Syria and Paris: symptoms rather than problems

Over the past days I have watched the American responses to the terrorist attacks in Paris with growing apprehension, responses marked by misinformation, faulty logic, and a notable absence of compassion.

But I have to admit something that may seem strange: I’m not upset with everyone who responded this way.

True, I don’t agree with the 30 + U.S. Governors, or the electorates that they represent, who advocate barring Syrian refugees from the United States (and from their respective states in particular).1 I don’t agree with the Republican presidential candidates who advocate admitting only Christian immigrants (Ted Cruz, Jed Bush) or even with candidate Donald Trump, who proposes maintaining a database and surveillance on all Syrian refugees (and maybe even sending all of the Syrians “back home”).2

Indeed, the very fact that the majority of people who oppose the immigration of Syrian refugees (or at least, all of the reports I have read concerning the opinions of such folks) claim to do so because of the possibility of admitting terrorist agents / radicalized Muslims is itself telling. It shows that they misunderstand the nature of the threat and the solutions currently in place, and so offer an incorrect response.

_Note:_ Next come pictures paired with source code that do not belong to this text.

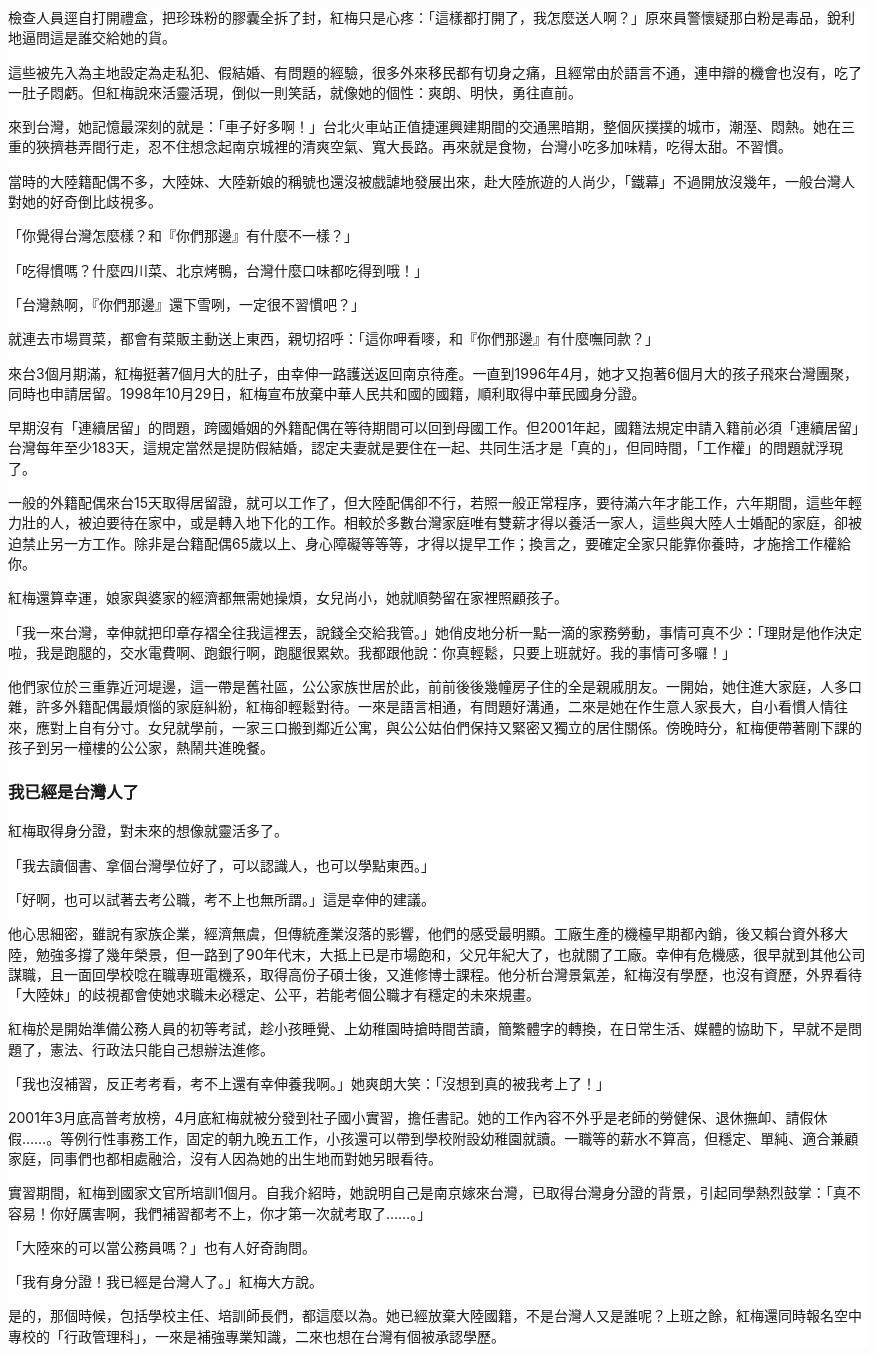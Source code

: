 檢查人員逕自打開禮盒，把珍珠粉的膠囊全拆了封，紅梅只是心疼：「這樣都打開了，我怎麼送人啊？」原來員警懷疑那白粉是毒品，銳利地逼問這是誰交給她的貨。

這些被先入為主地設定為走私犯、假結婚、有問題的經驗，很多外來移民都有切身之痛，且經常由於語言不通，連申辯的機會也沒有，吃了一肚子悶虧。但紅梅說來活靈活現，倒似一則笑話，就像她的個性：爽朗、明快，勇往直前。

來到台灣，她記憶最深刻的就是：「車子好多啊！」台北火車站正值捷運興建期間的交通黑暗期，整個灰撲撲的城市，潮溼、悶熱。她在三重的狹擠巷弄間行走，忍不住想念起南京城裡的清爽空氣、寬大長路。再來就是食物，台灣小吃多加味精，吃得太甜。不習慣。

當時的大陸籍配偶不多，大陸妹、大陸新娘的稱號也還沒被戲謔地發展出來，赴大陸旅遊的人尚少，「鐵幕」不過開放沒幾年，一般台灣人對她的好奇倒比歧視多。

「你覺得台灣怎麼樣？和『你們那邊』有什麼不一樣？」

「吃得慣嗎？什麼四川菜、北京烤鴨，台灣什麼口味都吃得到哦！」

「台灣熱啊，『你們那邊』還下雪咧，一定很不習慣吧？」

就連去市場買菜，都會有菜販主動送上東西，親切招呼：「這你呷看嘜，和『你們那邊』有什麼嘸同款？」

來台3個月期滿，紅梅挺著7個月大的肚子，由幸伸一路護送返回南京待產。一直到1996年4月，她才又抱著6個月大的孩子飛來台灣團聚，同時也申請居留。1998年10月29日，紅梅宣布放棄中華人民共和國的國籍，順利取得中華民國身分證。

早期沒有「連續居留」的問題，跨國婚姻的外籍配偶在等待期間可以回到母國工作。但2001年起，國籍法規定申請入籍前必須「連續居留」台灣每年至少183天，這規定當然是提防假結婚，認定夫妻就是要住在一起、共同生活才是「真的」，但同時間，「工作權」的問題就浮現了。

一般的外籍配偶來台15天取得居留證，就可以工作了，但大陸配偶卻不行，若照一般正常程序，要待滿六年才能工作，六年期間，這些年輕力壯的人，被迫要待在家中，或是轉入地下化的工作。相較於多數台灣家庭唯有雙薪才得以養活一家人，這些與大陸人士婚配的家庭，卻被迫禁止另一方工作。除非是台籍配偶65歲以上、身心障礙等等等，才得以提早工作；換言之，要確定全家只能靠你養時，才施捨工作權給你。

紅梅還算幸運，娘家與婆家的經濟都無需她操煩，女兒尚小，她就順勢留在家裡照顧孩子。

「我一來台灣，幸伸就把印章存褶全往我這裡丟，說錢全交給我管。」她俏皮地分析一點一滴的家務勞動，事情可真不少：「理財是他作決定啦，我是跑腿的，交水電費啊、跑銀行啊，跑腿很累欸。我都跟他說：你真輕鬆，只要上班就好。我的事情可多囉！」

他們家位於三重靠近河堤邊，這一帶是舊社區，公公家族世居於此，前前後後幾幢房子住的全是親戚朋友。一開始，她住進大家庭，人多口雜，許多外籍配偶最煩惱的家庭糾紛，紅梅卻輕鬆對待。一來是語言相通，有問題好溝通，二來是她在作生意人家長大，自小看慣人情往來，應對上自有分寸。女兒就學前，一家三口搬到鄰近公寓，與公公姑伯們保持又緊密又獨立的居住關係。傍晚時分，紅梅便帶著剛下課的孩子到另一橦樓的公公家，熱鬧共進晚餐。

### 我已經是台灣人了

紅梅取得身分證，對未來的想像就靈活多了。

「我去讀個書、拿個台灣學位好了，可以認識人，也可以學點東西。」

「好啊，也可以試著去考公職，考不上也無所謂。」這是幸伸的建議。

他心思細密，雖說有家族企業，經濟無虞，但傳統產業沒落的影響，他們的感受最明顯。工廠生產的機檯早期都內銷，後又賴台資外移大陸，勉強多撐了幾年榮景，但一路到了90年代末，大抵上已是市場飽和，父兄年紀大了，也就關了工廠。幸伸有危機感，很早就到其他公司謀職，且一面回學校唸在職專班電機系，取得高份子碩士後，又進修博士課程。他分析台灣景氣差，紅梅沒有學歷，也沒有資歷，外界看待「大陸妹」的歧視都會使她求職未必穩定、公平，若能考個公職才有穩定的未來規畫。

紅梅於是開始準備公務人員的初等考試，趁小孩睡覺、上幼稚園時搶時間苦讀，簡繁體字的轉換，在日常生活、媒體的協助下，早就不是問題了，憲法、行政法只能自己想辦法進修。

「我也沒補習，反正考考看，考不上還有幸伸養我啊。」她爽朗大笑：「沒想到真的被我考上了！」

2001年3月底高普考放榜，4月底紅梅就被分發到社子國小實習，擔任書記。她的工作內容不外乎是老師的勞健保、退休撫卹、請假休假……。等例行性事務工作，固定的朝九晚五工作，小孩還可以帶到學校附設幼稚園就讀。一職等的薪水不算高，但穩定、單純、適合兼顧家庭，同事們也都相處融洽，沒有人因為她的出生地而對她另眼看待。

實習期間，紅梅到國家文官所培訓1個月。自我介紹時，她說明自己是南京嫁來台灣，已取得台灣身分證的背景，引起同學熱烈鼓掌：「真不容易！你好厲害啊，我們補習都考不上，你才第一次就考取了……。」

「大陸來的可以當公務員嗎？」也有人好奇詢問。

「我有身分證！我已經是台灣人了。」紅梅大方說。

是的，那個時候，包括學校主任、培訓師長們，都這麼以為。她已經放棄大陸國籍，不是台灣人又是誰呢？上班之餘，紅梅還同時報名空中專校的「行政管理科」，一來是補強專業知識，二來也想在台灣有個被承認學歷。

Specifically, the level of scrutiny, the uncertainty of selection, the long wait, and the advantages of other methods make immigration the least likely means of “infiltrating” the United States or Canada. For example, both countries require that Syrian refugees must pass three distinct review processes. Next both countries preference families, single mothers, orphans and the elderly. Further, the review process is lengthy and is generally proceeded by several years in a refugee camp—a long time to have potential fighters “out of action.” Finally, tourist visas are far easier to obtain and tourist access is far freer and more immediate.3

As if to confirm this, only 3 of 784,000 refugees accepted to the United States since 2001 have been indicted for attempted terrorism, and none of the attempts were against Americans or on American soil.4 So why would a potential terrorist try to immigrate when there are easier ways to perpetrate terrorism?

They wouldn’t.

Instead, I believe that the facts support a different view of the matter—and so a different response—which I will consider below. Yet while I disagree with them, I’m not surprised to encounter them.

I’m not surprised because the world is filled with people who believe that the “right way” to live is to prioritize yourself, your family, and your culture / way of life at all times. Whether we call this “looking out for number one,” failing to care for others or just being “ethnocentric,” these responses are prevalent. Sad I think, but not surprising.

I respond to such thinking along four lines: pragmatic, philosophical, general and personal.

Pragmatically, the very ability to prioritize oneself, one’s goals and “way of life” necessitates living in an environment that is sufficiently compatible with / conducive to these goals.

For example, the practice of giving foreign aid (for both development and relief) is not only altruistic but also self-serving. In the short term it abates despair, and therefore renders foreign populations far less vulnerable to embracing radical viewpoints, which reduces global threats. In the long term, insofar as it helps to re-establish stability and normalcy foreign aid helps not only helps reduces foreign threats but creates trading partners, and trade is the vehicle that allows us to fulfill many of our self-interests.

Philosophically, I would argue that militantly promoting my good (or preemptively ‘preserving’ it, as an indiscriminate “better safe than sorry” campaign) is precisely what extremists are hoping for.

For example, where radical organizations seek to polarize respondents (either to fully embrace their distorted rhetoric or by their militant rejection to become the “enemy” that these organizations depict all “others” to be), responding purely with fear and exclusion is exactly the response that they are looking for!5

Generally, the distance between terrorist acts and the acts of mentally unbalanced people is remarkably small, maybe even indistinguishable.

For example, in the US we can think about the Oklahoma bomber or the man in 2010 who flew his plane into an IRS office, or the recent abortion clinic shootings in Colorado Springs.6 Committed by foreigners we would likely call these people “terrorists.” Committed by Americans these people are typically called “mentally disturbed” or “unwell.”7 Such events are very similar, but our responses to them are very different.8

Personally, I would argue that seeking my own good often results in me deprioritizing myself / some of my desires and also risking myself / my well-being.

For example, in a relationship where I have been hurt or mistreated I am faced with the need, if the relationship is to continue, to privilege trust and forgiveness over suspicion and resentment. Similarly, as author Brenée Brown notes, human mental and emotional health requires (perhaps somewhat counter-intuitively) that we continue to embrace our own vulnerability.9 In all cases, I need to be open to the idea that “protecting” and insulating myself may actually be self-destructive.

Yet while I disagree with them, my beef is not necessarily with those presidential candidates, those American Governors, or their electorates.

Regardless of whether their motivation is personal, familial, or cultural (or a blend of them) these are not the people with whom I most disagree. Instead, my beef is with Christians—evangelical Christians—who hold these views. More to the point, my beef is with much of evangelical Christianity itself.

In other words, I believe that there is something deeply wrong at the core of typical evangelicalism.